And his wife was I believe from a musical family?

Yes, she was the sister of Ernesto Lecuona, who was famous in the light music field all over the world, especially in the 1920s and 1930s. La Comparse, Andalusia, and Malaguena were probably his best-known pieces.

So, music was already instilled into you?

Yes, but I was never tempted by the piano, and in fact I didn’t start making music until I was eleven or twelve. Then my mother died and I felt an enormous gap and loneliness. My father used to play the guitar by ear, and I loved the sound and its intimate relationship; so he suggested that I should try it, and within three months I was playing flamenco and popular pieces like Granados’ Dance No. 5, Jeux Interdits, Tarrega preludes and mazurkas, Choros by Villa-Lobos—all by ear, just like my father, who had an incredible facility. That was my first background.

Six months later I went to Isaac Nicola with my mind on flamenco and the—let’s call it superficial repertoire. But Nicola, who was my only teacher, played for me Milan, Narvaez, Sor, Tarrega, and Pujol as well as more contemporary things; and this—especially Milan and Narvaez (Guardame las vacas and so on)—had such an impact that only one evening in my life was enough for me to decide that, lovely as it was, flamenco could not for me compare with this other music.

classical guitar magazine september 1984
Classical Guitar magazine, September 1984

How old were you when you finished your studies with Nicola?

I studied with him for three years and gave my first concert when I was, I think, sixteen—that was in 1955.

And you never studied with any other guitarist after that?

No.

Did you then turn to composition, or had you already started? 

I had already started to compose, with the crazy idea of filling the gaps in the repertoire; to compose the Boccherini we didn’t yet have, the Vivaldi we didn’t yet have, and the Beethoven we didn’t have!
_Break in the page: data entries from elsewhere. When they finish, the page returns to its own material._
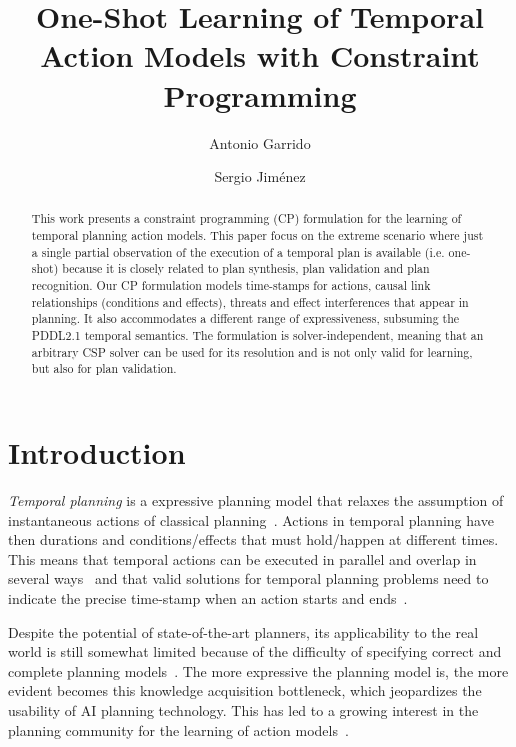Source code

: \documentclass{ecai}
\begin{document}
\title{One-Shot Learning of Temporal Action Models with Constraint Programming}
\author{Antonio Garrido \and Sergio Jim\'enez}
 
\maketitle

\begin{abstract}
  This work presents a constraint programming (CP) formulation for the learning of temporal planning action models. This paper focus on the extreme scenario where just a single partial observation of the execution of a temporal plan is available (i.e. one-shot) because it is closely related to plan synthesis, plan validation and plan recognition. Our CP formulation models time-stamps for actions, causal link relationships (conditions and effects), threats and effect interferences that appear in planning. It also accommodates a different range of expressiveness, subsuming the PDDL2.1 temporal semantics. The formulation is solver-independent, meaning that an arbitrary CSP solver can be used for its resolution and is not only valid for learning, but also for plan validation. 
\end{abstract}


\section{Introduction}
{\em Temporal planning} is a expressive planning model that relaxes the assumption of instantaneous actions of classical planning~\cite{fox2003pddl2}. Actions in temporal planning have then durations and conditions/effects that must hold/happen at different times. This means that temporal actions can be executed in parallel and overlap in several ways~\cite{cushing2007temporal} and that valid solutions for temporal planning problems need to indicate the precise time-stamp when an action starts and ends~\cite{howey2004val}.

Despite the potential of state-of-the-art planners, its applicability to the real world is still somewhat limited because of the difficulty of specifying correct and complete planning models~\cite{kambhampati2007model}. The more expressive the planning model is, the more evident becomes this knowledge acquisition bottleneck, which jeopardizes the usability of AI planning technology. This has led to a growing interest in the planning community for the learning of action models~\cite{jimenez2012review}.
\end{document}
But at the very moment I began, some other crazy things came to my mind. I say crazy, but I should say self-criticism or a sense of dimension in culture.

I never realised that culture was so incredible, so magnificent; and so at the very moment that I began to put notes on paper I realised that this was pure rubbish compared with the enormous culture that the world was offering me. So I decided to listen to three pieces by three composers from each epoch and each country, to have a background at least. So I heard medieval, renaissance, baroque, rococo, classical, romantic, impressionistic and contemporary 20th century music—everything. And this was my real background.

And did you actually study composition here in Cuba?

No, I was self-taught. But I went for six months to the Juilliard School of Music, and then I started to teach a little.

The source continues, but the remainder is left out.